2016 yılında da Türkiye döviz sıkıntısı içine düşmüştü; ve yine “vatanı iyiye götürmek için” diyerek devlet bankaları; Ziraat, Halkbank, Vakıfbank, Borsa İstanbul, enerji şirketleri; BOTAŞ, TPAO, ulaştırma şirketleri; THY, PTT, maden şirketleri; Eti Maden, Türkiye Maden, tarım ve gıda şirketleri; Çaykur, Türk Şeker gibi devlet malı kuruluş; 30 şirket, 2 devlet imtiyazı lisans, çok sayıda taşınmaz devlet varlığı Türkiye Varlık Fonu’na alınmıştı. Devletin bu değerli varlıkları, yüksek verimlilikte işletilecek ve “75 milyar dolar döviz kazancı” sağlanacaktı.

Varlık Fonu dolandırıldı.

Verim artmadı.

★★★

Ve “vatanı iyiye götürmek” büyülü sözü üstünde gidip gele Türkiye bir yandan ithal otomobile 16 milyar dolar akıtan fakat çalışırken yoksullaşan ülke çıkmazına saplandı.

Enflasyon yükseldi.

Faizler de yükseldi.

Döviz de hep arttı.

Ve işi olup da ücretle çalışanların bile aylık gelirleri harcamalarını karşılayamaz duruma iyice düştü.
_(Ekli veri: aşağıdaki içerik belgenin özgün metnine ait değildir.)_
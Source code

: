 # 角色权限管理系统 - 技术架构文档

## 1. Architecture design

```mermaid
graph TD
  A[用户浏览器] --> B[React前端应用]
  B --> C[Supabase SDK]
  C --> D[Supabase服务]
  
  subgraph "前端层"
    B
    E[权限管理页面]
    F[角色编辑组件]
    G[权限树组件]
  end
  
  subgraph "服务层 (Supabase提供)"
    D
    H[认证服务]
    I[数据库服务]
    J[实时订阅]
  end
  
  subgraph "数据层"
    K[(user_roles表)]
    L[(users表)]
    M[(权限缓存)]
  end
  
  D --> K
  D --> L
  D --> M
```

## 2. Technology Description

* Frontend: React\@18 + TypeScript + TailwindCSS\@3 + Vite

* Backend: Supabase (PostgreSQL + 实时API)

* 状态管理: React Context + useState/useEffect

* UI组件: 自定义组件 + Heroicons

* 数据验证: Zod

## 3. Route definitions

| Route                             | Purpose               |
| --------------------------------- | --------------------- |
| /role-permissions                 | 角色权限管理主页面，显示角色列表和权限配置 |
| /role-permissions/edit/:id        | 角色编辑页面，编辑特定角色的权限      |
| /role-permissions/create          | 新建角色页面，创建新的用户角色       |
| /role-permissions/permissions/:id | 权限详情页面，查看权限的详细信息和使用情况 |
Dünya Sefalet Endeksi çıkarmışlar. Türkiye 157 ülkenin yer aldığı sefalet endeksinde “en çok sefalet çeken ilk 10 ülke arasına” girdi. Belediye seçimleri ortamına adım attığımız şu günlerde; “hainler... ajanlar... bölücüler...” korkutması altında yine “vatan tehlikede söylemi” yükseliyor. Ve devlet imkanlarını iktidar partisi belediye başkanı adayları için kullanarak; “vatanı iyiye götürmek için yeniden İstanbul... Yeniden Ankara...” propagandası ile ülke esir alınıyor.

Çalışırken yoksullaşma: İşçiler çatal çekti!
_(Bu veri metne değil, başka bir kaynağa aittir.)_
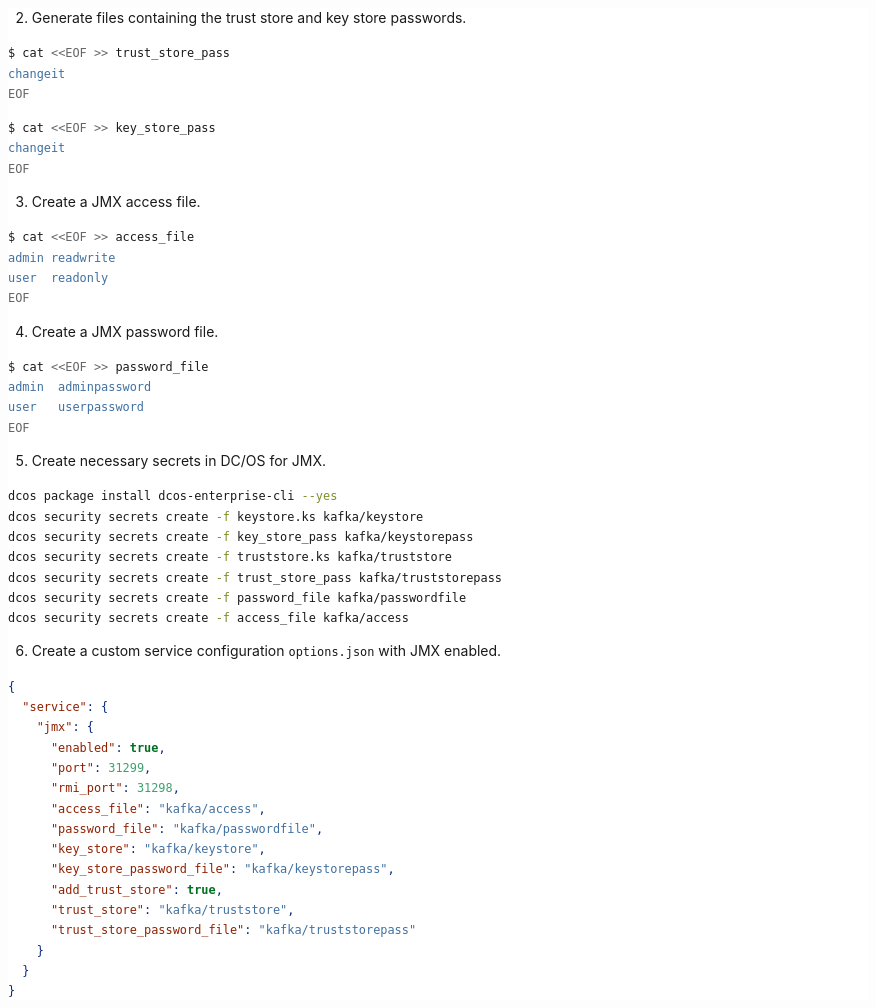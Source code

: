 2. Generate files containing the trust store and key store passwords.

  ```bash
  $ cat <<EOF >> trust_store_pass
  changeit
  EOF
  ```

  ```bash
  $ cat <<EOF >> key_store_pass
  changeit
  EOF
  ```

3. Create a JMX access file.

  ```bash
  $ cat <<EOF >> access_file
  admin readwrite
  user  readonly
  EOF
  ```

4. Create a JMX password file.

  ```bash
  $ cat <<EOF >> password_file
  admin  adminpassword
  user   userpassword
  EOF
  ```

5. Create necessary secrets in DC/OS for JMX.

  ```bash
  dcos package install dcos-enterprise-cli --yes
  dcos security secrets create -f keystore.ks kafka/keystore
  dcos security secrets create -f key_store_pass kafka/keystorepass
  dcos security secrets create -f truststore.ks kafka/truststore
  dcos security secrets create -f trust_store_pass kafka/truststorepass
  dcos security secrets create -f password_file kafka/passwordfile
  dcos security secrets create -f access_file kafka/access
  ```

6. Create a custom service configuration `options.json` with JMX enabled.

  ```json
  {
    "service": {
      "jmx": {
        "enabled": true,
        "port": 31299,
        "rmi_port": 31298,
        "access_file": "kafka/access",
        "password_file": "kafka/passwordfile",
        "key_store": "kafka/keystore",
        "key_store_password_file": "kafka/keystorepass",
        "add_trust_store": true,
        "trust_store": "kafka/truststore",
        "trust_store_password_file": "kafka/truststorepass"
      }
    }
  }
  ```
Çalışır-ken yoksullaşan ülke olmanın belirtileri de her gün ortaya çıkıyor. Sivas’ta kurulu vagon fabrikasında çalışan işçiler; enflasyon karşısında eriyen gelirlerinin “ek maaş zammı” ile yükseltilmesini istediler. İsteklerinin karşılanması için de öğlen yemeği sırasında çatalları ve kaşıkları ile yemek masasına vurma eylemi yaptılar. Demiryolu işçileri çatal çekme eylemi yaparken; “bizlere reva görülen sefil hayata teslim olmayacağız” diye bağırdılar. Metal İş kolunda da 160.000’den fazla işçinin çalıştığı fabrikalarda grev kararı alındı. İşçiler yüksek enflasyon, yüksek faiz, yüksek döviz kıskacından kurtulmak için “ücretlerine enflasyon oranında zam” istediler. MESS ise “yüzde 60 zam yapmayı” kabul etti, ancak işçiler yetersiz buldular. Emekliler, üç aydır her gün sokaklarda ve kendilerine söz hakkı veren TV ekranlarında; “yoksulluk içindeyiz...” diye bağırıyorlar.